[Items from a dataset]
···

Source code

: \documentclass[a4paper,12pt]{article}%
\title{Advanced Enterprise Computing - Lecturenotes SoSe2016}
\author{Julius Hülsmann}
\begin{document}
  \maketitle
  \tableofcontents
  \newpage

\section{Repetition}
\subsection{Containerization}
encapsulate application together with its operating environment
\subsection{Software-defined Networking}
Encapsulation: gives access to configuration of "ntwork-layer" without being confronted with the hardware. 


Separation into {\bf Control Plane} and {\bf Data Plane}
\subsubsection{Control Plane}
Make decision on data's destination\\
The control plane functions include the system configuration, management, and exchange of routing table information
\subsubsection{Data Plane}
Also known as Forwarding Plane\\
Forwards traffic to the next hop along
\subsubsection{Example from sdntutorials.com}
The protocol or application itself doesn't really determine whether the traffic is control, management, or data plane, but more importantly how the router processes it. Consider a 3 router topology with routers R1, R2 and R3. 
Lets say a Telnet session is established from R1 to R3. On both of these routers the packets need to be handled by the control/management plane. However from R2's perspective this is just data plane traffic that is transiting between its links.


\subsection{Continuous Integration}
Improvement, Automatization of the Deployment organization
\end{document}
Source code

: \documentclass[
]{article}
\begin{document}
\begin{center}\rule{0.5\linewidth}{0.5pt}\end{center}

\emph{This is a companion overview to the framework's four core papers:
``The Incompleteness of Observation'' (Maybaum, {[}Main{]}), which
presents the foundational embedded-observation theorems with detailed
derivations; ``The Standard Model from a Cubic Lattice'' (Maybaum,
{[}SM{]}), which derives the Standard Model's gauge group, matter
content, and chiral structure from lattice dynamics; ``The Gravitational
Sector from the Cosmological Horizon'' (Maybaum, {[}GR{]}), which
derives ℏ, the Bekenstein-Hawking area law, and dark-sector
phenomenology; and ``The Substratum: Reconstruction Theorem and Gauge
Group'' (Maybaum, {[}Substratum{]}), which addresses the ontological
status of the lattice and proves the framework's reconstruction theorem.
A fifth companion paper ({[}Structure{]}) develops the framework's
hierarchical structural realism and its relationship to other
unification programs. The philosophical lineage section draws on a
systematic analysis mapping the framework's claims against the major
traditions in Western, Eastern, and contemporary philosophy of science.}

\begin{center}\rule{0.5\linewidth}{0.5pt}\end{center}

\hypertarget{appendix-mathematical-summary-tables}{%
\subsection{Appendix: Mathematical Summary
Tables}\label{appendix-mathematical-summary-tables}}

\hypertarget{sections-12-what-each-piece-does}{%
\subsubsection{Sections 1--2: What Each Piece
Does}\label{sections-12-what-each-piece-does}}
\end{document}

···

• _Exercise_:
The whole of the data is to be returned with every line intact.

• _Solution to the problem_:
Source code

: \documentclass[a4paper,12pt]{article}%
\title{Advanced Enterprise Computing - Lecturenotes SoSe2016}
\author{Julius Hülsmann}
\begin{document}
  \maketitle
  \tableofcontents
  \newpage

\section{Repetition}
\subsection{Containerization}
encapsulate application together with its operating environment
\subsection{Software-defined Networking}
Encapsulation: gives access to configuration of "ntwork-layer" without being confronted with the hardware. 


Separation into {\bf Control Plane} and {\bf Data Plane}
\subsubsection{Control Plane}
Make decision on data's destination\\
The control plane functions include the system configuration, management, and exchange of routing table information
\subsubsection{Data Plane}
Also known as Forwarding Plane\\
Forwards traffic to the next hop along
\subsubsection{Example from sdntutorials.com}
The protocol or application itself doesn't really determine whether the traffic is control, management, or data plane, but more importantly how the router processes it. Consider a 3 router topology with routers R1, R2 and R3. 
Lets say a Telnet session is established from R1 to R3. On both of these routers the packets need to be handled by the control/management plane. However from R2's perspective this is just data plane traffic that is transiting between its links.


\subsection{Continuous Integration}
Improvement, Automatization of the Deployment organization
\end{document}
Source code

: \documentclass[
]{article}
\begin{document}
\begin{center}\rule{0.5\linewidth}{0.5pt}\end{center}

\emph{This is a companion overview to the framework's four core papers:
``The Incompleteness of Observation'' (Maybaum, {[}Main{]}), which
presents the foundational embedded-observation theorems with detailed
derivations; ``The Standard Model from a Cubic Lattice'' (Maybaum,
{[}SM{]}), which derives the Standard Model's gauge group, matter
content, and chiral structure from lattice dynamics; ``The Gravitational
Sector from the Cosmological Horizon'' (Maybaum, {[}GR{]}), which
derives ℏ, the Bekenstein-Hawking area law, and dark-sector
phenomenology; and ``The Substratum: Reconstruction Theorem and Gauge
Group'' (Maybaum, {[}Substratum{]}), which addresses the ontological
status of the lattice and proves the framework's reconstruction theorem.
A fifth companion paper ({[}Structure{]}) develops the framework's
hierarchical structural realism and its relationship to other
unification programs. The philosophical lineage section draws on a
systematic analysis mapping the framework's claims against the major
traditions in Western, Eastern, and contemporary philosophy of science.}

\begin{center}\rule{0.5\linewidth}{0.5pt}\end{center}

\hypertarget{appendix-mathematical-summary-tables}{%
\subsection{Appendix: Mathematical Summary
Tables}\label{appendix-mathematical-summary-tables}}

\hypertarget{sections-12-what-each-piece-does}{%
\subsubsection{Sections 1--2: What Each Piece
Does}\label{sections-12-what-each-piece-does}}
\end{document}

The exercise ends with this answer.